An eye on the environment

Thore Veddergjerde, Project Director at Rimfrost, shares his views on the partnership with KONGSBERG and the importance of sustainable practice in the Antarctic.

  • Gunvor Hatling Midtbø
    Vice President, Communications

“We have been working for a long time to make sure this vessel can conduct the most environmentally-friendly fishing operations ever,” says Thore Veddegjerde, Project Director at Rimfrost. “We’re confident that it will revolutionise krill fishing in Antarctica.

“Krill is a highly important element of the Antarctic ecosystem. It’s a keystone species, feeding whales, penguins, seals and seabirds. It’s our obligation to ensure that catching it does not affect this fragile ecosystem undesirably, and that our industry as a whole operates in a responsible manner.”

That’s been the driving force behind the latest addition to Rimfrost’s fishing fleet, the state-of-the-art krill trawler designed by Kongsberg Maritime and currently under construction in Turkey.

With experience of harvesting krill in Antarctica dating back almost a decade, the company is a world leader in the production of krill-based products, as well as research and development into ways of creating those products as efficiently and sustainably as possible.

Advancing from the outset

“In 2010, we successfully implemented the world’s first floating nutraceutical producer. Since then, with eight fishing seasons and 10 years of research in Antarctica behind us, new innovative and sustainable methods for processing and catching have been developed. All this expertise has now been brought into the new vessel.”

KONGSBERG, who helped with design work for the major conversion of Juvel in 2008 to improve the sustainability of its operations, was the natural partner for creating the new ship.

“We worked together on the conversion of Juvel, a project that demanded understanding of the challenges associated with krill fishing in a vulnerable and extreme environment,” says Thore. “KONGSBERG’s acquired experience and know-how from this project has been an important aspect of the design process for our new vessel.

“KONGSBERG is an innovative and solution-oriented partner, and we are confident that they bring quality-assured delivery of design and equipment when it comes to maritime sustainability and energy savings.”

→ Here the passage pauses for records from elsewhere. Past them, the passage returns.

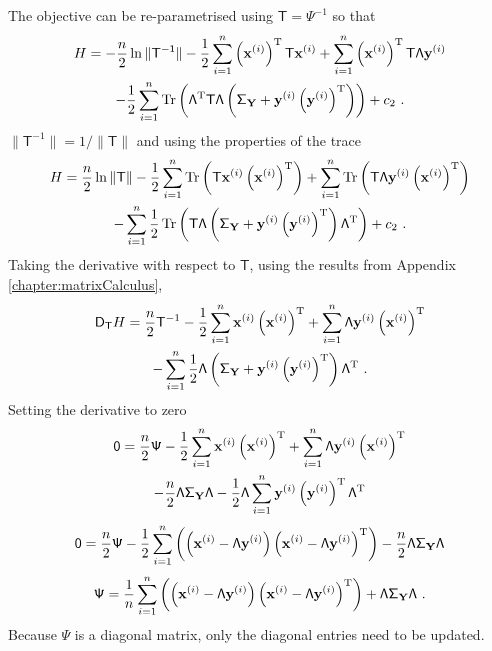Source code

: \documentclass[12pt]{report}
\DeclareMathOperator{\trace}{Tr}
\newcommand{\T}{^\textup{T}}
\newcommand{\vect}[1]{\mathbf{#1}}
\newcommand{\matr}[1]{\mathsf{#1}}
\begin{document}
The objective can be re-parametrised using $\matr{T}=\matr{\Psi}^{-1}$ so that
\begin{multline*}
H = -\frac{n}{2}
\ln\|\matr{T^{-1}}\|
-\frac{1}{2}\sum_{i=1}^{n}\left(\vect{x}^{(i)}\right)\T\matr{T}\vect{x}^{(i)}
+\sum_{i=1}^{n}\left(\vect{x}^{(i)}\right)\T\matr{T}\matr{\Lambda}\vect{y}^{(i)}\\
-\frac{1}{2}\sum_{i=1}^{n}\trace\left(\matr{\Lambda}\T\matr{T}\matr{\Lambda}\left(\matr{\Sigma}_{\vect{Y}}+\vect{y}^{(i)}\left(\vect{y}^{(i)}\right)\T\right)\right)
+c_2 \ .
\end{multline*}
$\|\matr{T}^{-1}\| = 1/\|\matr{T}\|$ and using the properties of the trace
\begin{multline*}
H = \frac{n}{2}
\ln\|\matr{T}\|
-\frac{1}{2}\sum_{i=1}^{n}\trace\left(\matr{T}\vect{x}^{(i)}\left(\vect{x}^{(i)}\right)\T\right)
+\sum_{i=1}^{n}\trace\left(\matr{T}\matr{\Lambda}\vect{y}^{(i)}\left(\vect{x}^{(i)}\right)\T\right)\\
-\sum_{i=1}^{n}\frac{1}{2}\trace\left(\matr{T}\matr{\Lambda}\left(\matr{\Sigma}_{\vect{Y}}+\vect{y}^{(i)}\left(\vect{y}^{(i)}\right)\T\right)\matr{\Lambda}\T\right)
+c_2 \ .
\end{multline*}
Taking the derivative with respect to $\matr{T}$, using the results from Appendix \ref{chapter:matrixCalculus},
\begin{multline*}
\matr{D}_{\matr{T}}H = \frac{n}{2}\matr{T}^{-1}
-\frac{1}{2}\sum_{i=1}^{n}\vect{x}^{(i)}\left(\vect{x}^{(i)}\right)\T
+\sum_{i=1}^{n}\matr{\Lambda}\vect{y}^{(i)}\left(\vect{x}^{(i)}\right)\T\\
-\sum_{i=1}^{n}\frac{1}{2}\matr{\Lambda}\left(\matr{\Sigma}_{\vect{Y}}+\vect{y}^{(i)}\left(\vect{y}^{(i)}\right)\T\right)\matr{\Lambda}\T \ .
\end{multline*}
Setting the derivative to zero
\begin{multline*}
\matr{0} = \frac{n}{2}\matr{\Psi}
-\frac{1}{2}\sum_{i=1}^{n}\vect{x}^{(i)}\left(\vect{x}^{(i)}\right)\T
+\sum_{i=1}^{n}\matr{\Lambda}\vect{y}^{(i)}\left(\vect{x}^{(i)}\right)\T\\
-\frac{n}{2}\matr{\Lambda}\matr{\Sigma}_{\vect{Y}}\matr{\Lambda}-\frac{1}{2}\matr{\Lambda}\sum_{i=1}^{n}\vect{y}^{(i)}\left(\vect{y}^{(i)}\right)\T\matr{\Lambda}\T
\end{multline*}
\begin{equation*}
\matr{0} = \frac{n}{2}\matr{\Psi}
-\frac{1}{2}\sum_{i=1}^{n}\left(
\left(\vect{x}^{(i)}-\matr{\Lambda}\vect{y}^{(i)}\right)
\left(\vect{x}^{(i)}-\matr{\Lambda}\vect{y}^{(i)}\right)\T
\right)
-\frac{n}{2}\matr{\Lambda}\matr{\Sigma}_{\vect{Y}}\matr{\Lambda}
\end{equation*}
\begin{equation}
\matr{\Psi} =
\frac{1}{n}\sum_{i=1}^{n}\left(
\left(\vect{x}^{(i)}-\matr{\Lambda}\vect{y}^{(i)}\right)
\left(\vect{x}^{(i)}-\matr{\Lambda}\vect{y}^{(i)}\right)\T
\right)
+\matr{\Lambda}\matr{\Sigma}_{\vect{Y}}\matr{\Lambda}\ .
\end{equation}
Because $\matr{\Psi}$ is a diagonal matrix, only the diagonal entries need to be updated.
\end{document}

“We are in this for the long haul, and preservation and sustainability are vital to the future of our business.”

“Our focus has been on low outtake of the krill biomass and high value of the product,” says Thore. “We will catch less krill to obtain the same amount of finished product, and at the same time we will improve quality.

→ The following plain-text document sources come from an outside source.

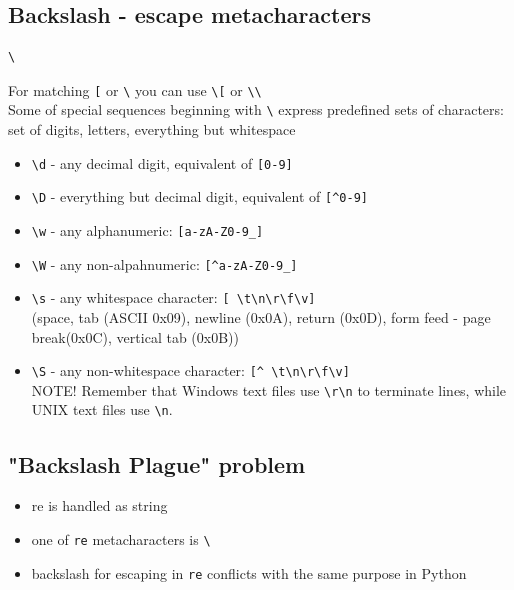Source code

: \documentclass{beamer}
\begin{document}
\subsection{Backslash - escape metacharacters}
\begin{frame}[fragile]
\begin{verbatim}
\
\end{verbatim}
For matching \verb/[/ or \verb/\/ you can use \verb/\[/ or \verb/\\/ \\
\pause
Some of special sequences beginning with \verb/\/ express predefined sets of characters: set of digits, letters, everything but whitespace
\end{frame}

\begin{frame}[fragile]
\begin{itemize}
\item \verb/\d/ - any decimal digit, equivalent of \verb/[0-9]/
\item \verb/\D/ - everything but decimal digit, equivalent of \verb/[^0-9]/
\pause
\item \verb/\w/ - any alphanumeric: \verb/[a-zA-Z0-9_]/
\item \verb/\W/ - any non-alpahnumeric: \verb/[^a-zA-Z0-9_]/
\pause
\item \verb/\s/ - any whitespace character: \verb/[ \t\n\r\f\v]/ \\ (space, tab (ASCII 0x09), newline (0x0A), return (0x0D), form feed - page break(0x0C), vertical tab (0x0B))
\item \verb/\S/ - any non-whitespace character: \verb/[^ \t\n\r\f\v]/
\pause \\
NOTE! Remember that Windows text files use \verb/\r\n/ to terminate lines, while UNIX text files use \verb/\n/.
\end{itemize}
\end{frame}

\subsection{"Backslash Plague" problem}
\begin{frame}[fragile]
\begin{itemize}
\item re is handled as string
\item one of \verb/re/ metacharacters is \verb/\/
\item backslash for escaping in \verb/re/ conflicts with the same purpose in Python
\end{itemize}
\end{frame}
\end{document}
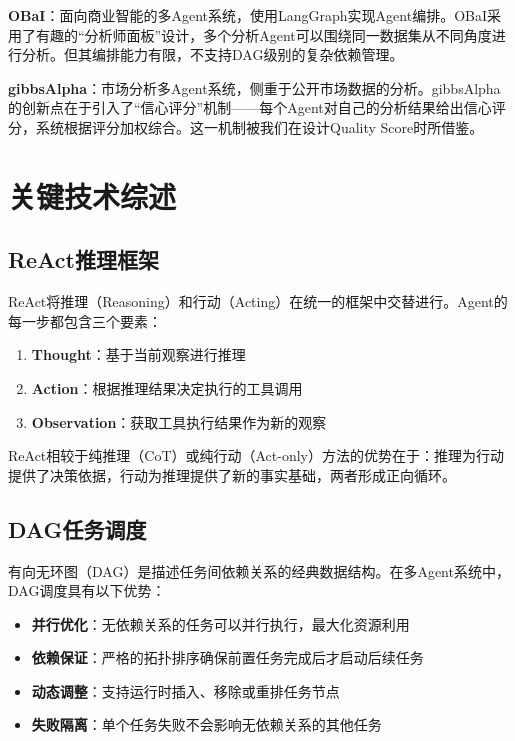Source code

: \documentclass[12pt,a4paper]{ctexrep}
\begin{document}
\textbf{OBaI}\cite{obai2025}：面向商业智能的多Agent系统，使用LangGraph实现Agent编排。OBaI采用了有趣的``分析师面板''设计，多个分析Agent可以围绕同一数据集从不同角度进行分析。但其编排能力有限，不支持DAG级别的复杂依赖管理。

\textbf{gibbsAlpha}\cite{gibbsalpha2025}：市场分析多Agent系统，侧重于公开市场数据的分析。gibbsAlpha的创新点在于引入了``信心评分''机制——每个Agent对自己的分析结果给出信心评分，系统根据评分加权综合。这一机制被我们在设计Quality Score时所借鉴。

\section{关键技术综述}

\subsection{ReAct推理框架}

ReAct\cite{react2023}将推理（Reasoning）和行动（Acting）在统一的框架中交替进行。Agent的每一步都包含三个要素：

\begin{enumerate}[leftmargin=2em]
\item \textbf{Thought}：基于当前观察进行推理
\item \textbf{Action}：根据推理结果决定执行的工具调用
\item \textbf{Observation}：获取工具执行结果作为新的观察
\end{enumerate}

ReAct相较于纯推理（CoT）或纯行动（Act-only）方法的优势在于：推理为行动提供了决策依据，行动为推理提供了新的事实基础，两者形成正向循环。

\subsection{DAG任务调度}

有向无环图（DAG）是描述任务间依赖关系的经典数据结构\cite{dag2002}。在多Agent系统中，DAG调度具有以下优势：

\begin{itemize}[leftmargin=2em]
\item \textbf{并行优化}：无依赖关系的任务可以并行执行，最大化资源利用
\item \textbf{依赖保证}：严格的拓扑排序确保前置任务完成后才启动后续任务
\item \textbf{动态调整}：支持运行时插入、移除或重排任务节点
\item \textbf{失败隔离}：单个任务失败不会影响无依赖关系的其他任务
\end{itemize}
\end{document}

“The new vessel will ensure our raw material consumption remains significantly higher than that of our competitors. Our operation and production processes are less energy demanding. We guarantee 100 per cent traceability from sea to product, and having 100 per cent ownership of the short value chain ensures precise quality and reliable production capacity.”

“We are subject to – and supportive of – tight regulations and control on our activities, and the new design and technologies will make it easier than ever before to monitor and report our catch data on a daily basis to Norwegian national authorities and the Commission for the Conservation of Antarctic Marine Living Resources.

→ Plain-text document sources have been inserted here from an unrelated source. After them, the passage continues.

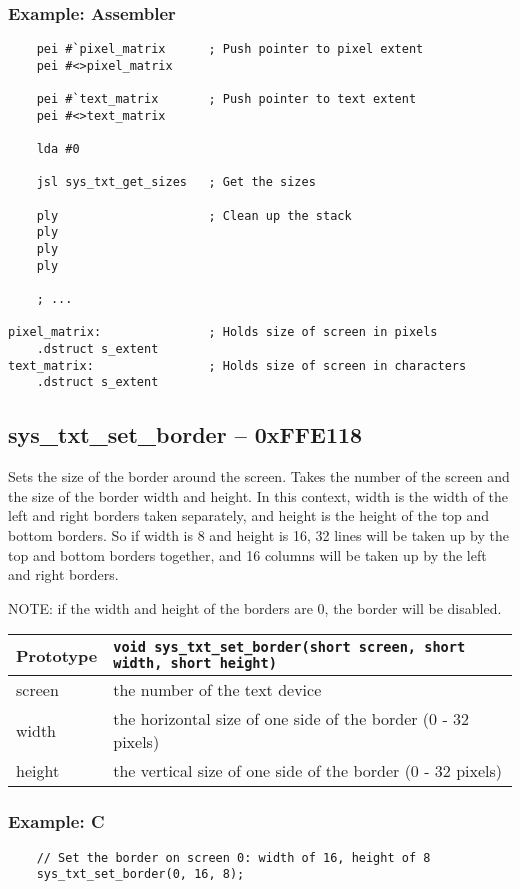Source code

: \subsubsection*{Example: Assembler}
\begin{verbatim}
    pei #`pixel_matrix      ; Push pointer to pixel extent
    pei #<>pixel_matrix

    pei #`text_matrix       ; Push pointer to text extent
    pei #<>text_matrix

    lda #0

    jsl sys_txt_get_sizes   ; Get the sizes

    ply                     ; Clean up the stack
    ply
    ply
    ply

    ; ...

pixel_matrix:               ; Holds size of screen in pixels
    .dstruct s_extent
text_matrix:                ; Holds size of screen in characters
    .dstruct s_extent
\end{verbatim}


\subsection*{sys\_txt\_set\_border -- 0xFFE118}
Sets the size of the border around the screen. Takes the number of the screen and the size of the border width and height. In this context, width is the width of the left and right borders taken separately, and height is the height of the top and bottom borders. So if width is 8 and height is 16, 32 lines will be taken up by the top and bottom borders together, and 16 columns will be taken up by the left and right borders.

NOTE: if the width and height of the borders are 0, the border will be disabled.

\bigskip

\begin{tabular}{|l||l|} \hline
Prototype & \lstinline!void sys_txt_set_border(short screen, short width, short height)! \\ \hline
screen & the number of the text device \\ \hline
width & the horizontal size of one side of the border (0 - 32 pixels) \\ \hline
height & the vertical size of one side of the border (0 - 32 pixels) \\ \hline
\end{tabular}

\subsubsection*{Example: C}
\begin{lstlisting}
    // Set the border on screen 0: width of 16, height of 8
    sys_txt_set_border(0, 16, 8);
\end{lstlisting}

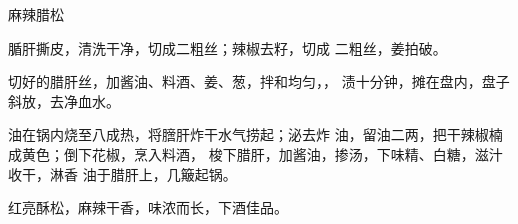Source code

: \begin{recipe}{麻辣腊松}

\ingredients



\cooking

\step 	腯肝撕皮，清洗干净，切成二粗丝；辣椒去籽，切成 二粗丝，姜拍破。

\step 	切好的腊肝丝，加酱油、料酒、姜、葱，拌和均匀，， 渍十分钟，摊在盘内，盘子斜放，去净血水。

\step 	油在锅内烧至八成热，将膪肝炸干水气捞起；泌去炸 油，留油二两，把干辣椒楠成黄色；倒下花椒，烹入料酒， 梭下腊肝，加酱油，掺汤，下味精、白糖，滋汁收干，淋香 油于腊肝上，几簸起锅。

\notes

红亮酥松，麻辣干香，味浓而长，下酒佳品。

\end{recipe}


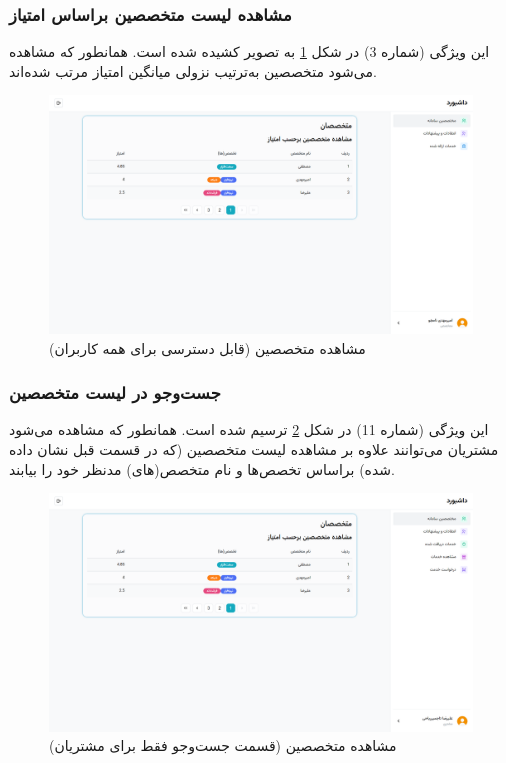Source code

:\subsubsection{مشاهده لیست متخصصین براساس امتیاز}
این ویژگی (شماره 3) در شکل
\ref{spec-specialists}
به تصویر کشیده شده است. همانطور که مشاهده می‌شود متخصصین به‌ترتیب نزولی میانگین امتیاز مرتب شده‌اند.

\begin{figure}[h]
	\centering
	\includegraphics[width=\textwidth]{figs/initial-ui/spec-specialists}
	\caption{مشاهده متخصصین (قابل دسترسی برای همه کاربران)}
	\label{spec-specialists}
\end{figure}

\subsubsection{جست‌وجو در لیست متخصصین}
این ویژگی (شماره 11) در شکل
\ref{ctmr-specialists}
ترسیم شده است. همانطور که مشاهده می‌شود مشتریان می‌توانند علاوه بر مشاهده لیست متخصصین (که در قسمت قبل نشان داده شده) براساس تخصص‌ها و نام متخصص(های) مدنظر خود را بیابند.

\begin{figure}[h]
	\centering
	\includegraphics[width=\textwidth]{figs/initial-ui/ctmr-specialists}
	\caption{مشاهده متخصصین (قسمت جست‌وجو فقط برای مشتریان)}
	\label{ctmr-specialists}
\end{figure}


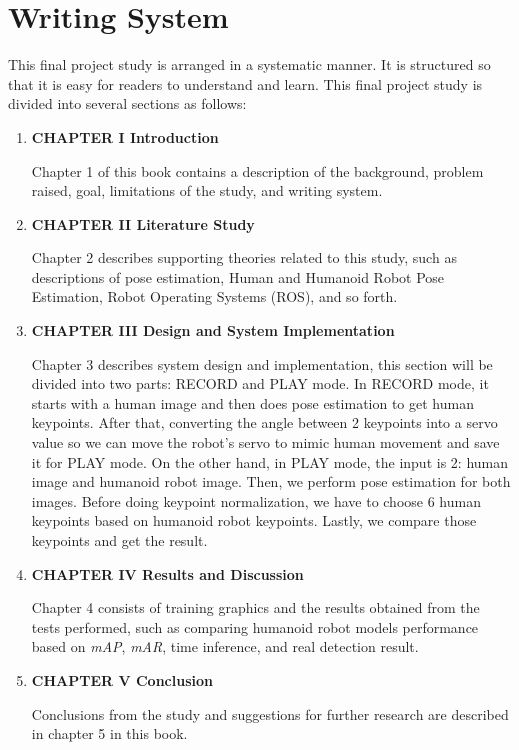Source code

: \section{Writing System}
\label{sec:writingsystem}

This final project study is arranged in a systematic manner.
It is structured so that it is easy for readers to understand and learn.
This final project study is divided into several sections as follows:

\begin{enumerate}[nolistsep]

  \item \textbf{CHAPTER I Introduction}

        Chapter 1 of this book contains a description of the background, problem raised, goal, limitations of the study, and writing system.

        \vspace{2ex}

  \item \textbf{CHAPTER II Literature Study}

        Chapter 2 describes supporting theories related to this study, such as descriptions of pose estimation, Human and Humanoid Robot Pose Estimation, Robot Operating Systems (ROS), and so forth.

        \vspace{2ex}

  \item \textbf{CHAPTER III Design and System Implementation}

        Chapter 3 describes system design and implementation, this section will be divided into two parts: RECORD and PLAY mode.
        In RECORD mode, it starts with a human image and then does pose estimation to get human keypoints. After that, converting the angle between 2 keypoints into a servo value
        so we can move the robot's servo to mimic human movement and save it for PLAY mode.
        On the other hand, in PLAY mode, the input is 2: human image and humanoid robot image. Then, we perform pose estimation for both images. Before doing keypoint normalization,
        we have to choose 6 human keypoints based on humanoid robot keypoints. Lastly, we compare those keypoints and get the result.

        \vspace{2ex}

  \item \textbf{CHAPTER IV Results and Discussion}

        Chapter 4 consists of training graphics and the results obtained from the tests performed, such as comparing humanoid robot models performance based on \emph{mAP}, \emph{mAR}, time inference,
        and real detection result.

        \vspace{2ex}

  \item \textbf{CHAPTER V Conclusion}

        Conclusions from the study and suggestions for further research are described in chapter 5 in this book.

\end{enumerate}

“All of it – the research, the collaboration, the design, the attention to sustainability –
is crucial for our business, as well as the wellbeing of the Antarctic ecosystem. We are in this for the long haul, and preservation and sustainability are vital to the future of our business.

“We’re confident that our new vessel will set a completely new environmental and sustainability standard for fishing and operations in Antarctica, and set Norway, Rimfrost and KONGSBERG at the very front of that movement.”